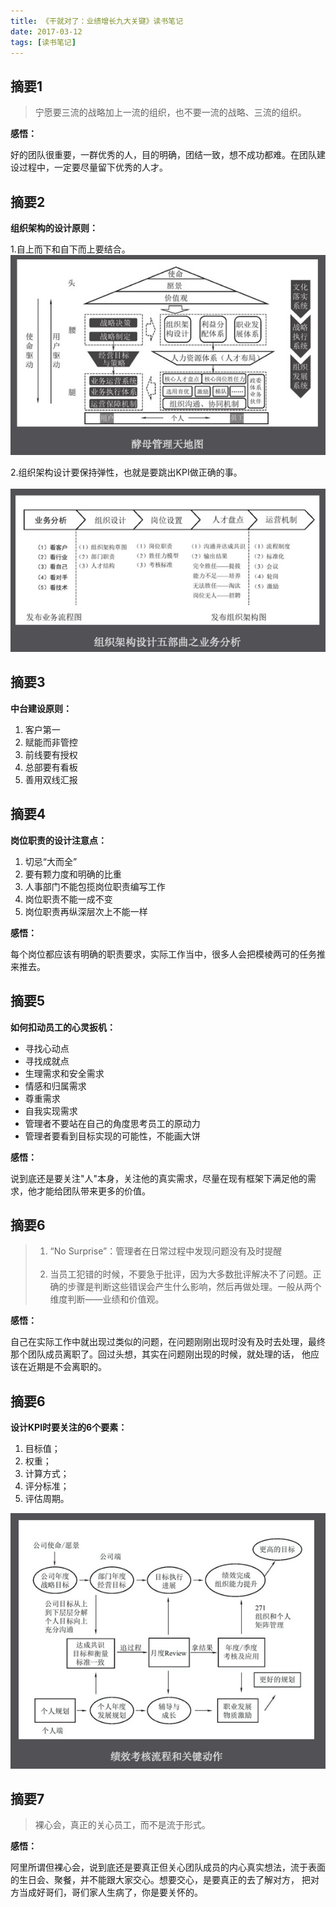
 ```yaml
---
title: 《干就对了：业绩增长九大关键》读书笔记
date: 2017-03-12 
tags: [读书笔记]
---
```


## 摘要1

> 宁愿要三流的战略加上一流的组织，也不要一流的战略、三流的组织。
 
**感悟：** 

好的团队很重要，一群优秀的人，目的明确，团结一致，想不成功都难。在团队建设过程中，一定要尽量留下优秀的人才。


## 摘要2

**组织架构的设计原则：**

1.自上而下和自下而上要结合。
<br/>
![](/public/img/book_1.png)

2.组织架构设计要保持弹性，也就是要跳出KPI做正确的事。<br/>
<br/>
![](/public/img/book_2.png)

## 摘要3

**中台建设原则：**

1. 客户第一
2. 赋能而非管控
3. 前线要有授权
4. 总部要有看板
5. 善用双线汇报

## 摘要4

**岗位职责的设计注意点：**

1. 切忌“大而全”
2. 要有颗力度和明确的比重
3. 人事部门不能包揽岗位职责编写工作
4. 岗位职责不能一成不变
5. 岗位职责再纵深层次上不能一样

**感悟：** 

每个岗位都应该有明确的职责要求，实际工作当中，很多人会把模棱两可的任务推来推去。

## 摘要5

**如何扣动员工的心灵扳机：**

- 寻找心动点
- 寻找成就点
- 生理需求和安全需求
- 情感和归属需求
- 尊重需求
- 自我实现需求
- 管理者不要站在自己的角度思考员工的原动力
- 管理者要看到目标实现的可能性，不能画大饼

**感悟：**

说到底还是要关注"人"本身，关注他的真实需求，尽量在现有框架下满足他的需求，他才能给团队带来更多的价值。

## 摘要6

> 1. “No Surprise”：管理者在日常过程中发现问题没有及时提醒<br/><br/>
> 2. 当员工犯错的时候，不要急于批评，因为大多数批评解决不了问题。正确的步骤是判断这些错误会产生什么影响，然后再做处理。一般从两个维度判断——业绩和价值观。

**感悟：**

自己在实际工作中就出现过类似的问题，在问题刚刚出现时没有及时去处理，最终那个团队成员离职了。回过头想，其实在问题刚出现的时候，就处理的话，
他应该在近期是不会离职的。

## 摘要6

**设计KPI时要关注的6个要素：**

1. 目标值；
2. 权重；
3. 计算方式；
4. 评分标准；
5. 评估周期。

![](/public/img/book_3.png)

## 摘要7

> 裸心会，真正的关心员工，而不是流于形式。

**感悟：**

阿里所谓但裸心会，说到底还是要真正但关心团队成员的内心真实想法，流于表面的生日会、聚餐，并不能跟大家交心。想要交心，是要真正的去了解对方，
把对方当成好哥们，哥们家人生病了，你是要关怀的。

__________

TASK INSTRUCTIONS: Everything in the entries above should be returned exactly, apart from the pictures.

ANSWER BOX:
 ```yaml
---
title: 《干就对了：业绩增长九大关键》读书笔记
date: 2017-03-12 
tags: [读书笔记]
---
```


## 摘要1

> 宁愿要三流的战略加上一流的组织，也不要一流的战略、三流的组织。
 
**感悟：** 

好的团队很重要，一群优秀的人，目的明确，团结一致，想不成功都难。在团队建设过程中，一定要尽量留下优秀的人才。


## 摘要2

**组织架构的设计原则：**

1.自上而下和自下而上要结合。
<br/>
![](/public/img/book_1.png)

2.组织架构设计要保持弹性，也就是要跳出KPI做正确的事。<br/>
<br/>
![](/public/img/book_2.png)

## 摘要3

**中台建设原则：**

1. 客户第一
2. 赋能而非管控
3. 前线要有授权
4. 总部要有看板
5. 善用双线汇报

## 摘要4

**岗位职责的设计注意点：**

1. 切忌“大而全”
2. 要有颗力度和明确的比重
3. 人事部门不能包揽岗位职责编写工作
4. 岗位职责不能一成不变
5. 岗位职责再纵深层次上不能一样

**感悟：** 

每个岗位都应该有明确的职责要求，实际工作当中，很多人会把模棱两可的任务推来推去。

## 摘要5

**如何扣动员工的心灵扳机：**

- 寻找心动点
- 寻找成就点
- 生理需求和安全需求
- 情感和归属需求
- 尊重需求
- 自我实现需求
- 管理者不要站在自己的角度思考员工的原动力
- 管理者要看到目标实现的可能性，不能画大饼

**感悟：**

说到底还是要关注"人"本身，关注他的真实需求，尽量在现有框架下满足他的需求，他才能给团队带来更多的价值。

## 摘要6

> 1. “No Surprise”：管理者在日常过程中发现问题没有及时提醒<br/><br/>
> 2. 当员工犯错的时候，不要急于批评，因为大多数批评解决不了问题。正确的步骤是判断这些错误会产生什么影响，然后再做处理。一般从两个维度判断——业绩和价值观。

**感悟：**

自己在实际工作中就出现过类似的问题，在问题刚刚出现时没有及时去处理，最终那个团队成员离职了。回过头想，其实在问题刚出现的时候，就处理的话，
他应该在近期是不会离职的。

## 摘要6

**设计KPI时要关注的6个要素：**

1. 目标值；
2. 权重；
3. 计算方式；
4. 评分标准；
5. 评估周期。

![](/public/img/book_3.png)

## 摘要7

> 裸心会，真正的关心员工，而不是流于形式。

**感悟：**

阿里所谓但裸心会，说到底还是要真正但关心团队成员的内心真实想法，流于表面的生日会、聚餐，并不能跟大家交心。想要交心，是要真正的去了解对方，
把对方当成好哥们，哥们家人生病了，你是要关怀的。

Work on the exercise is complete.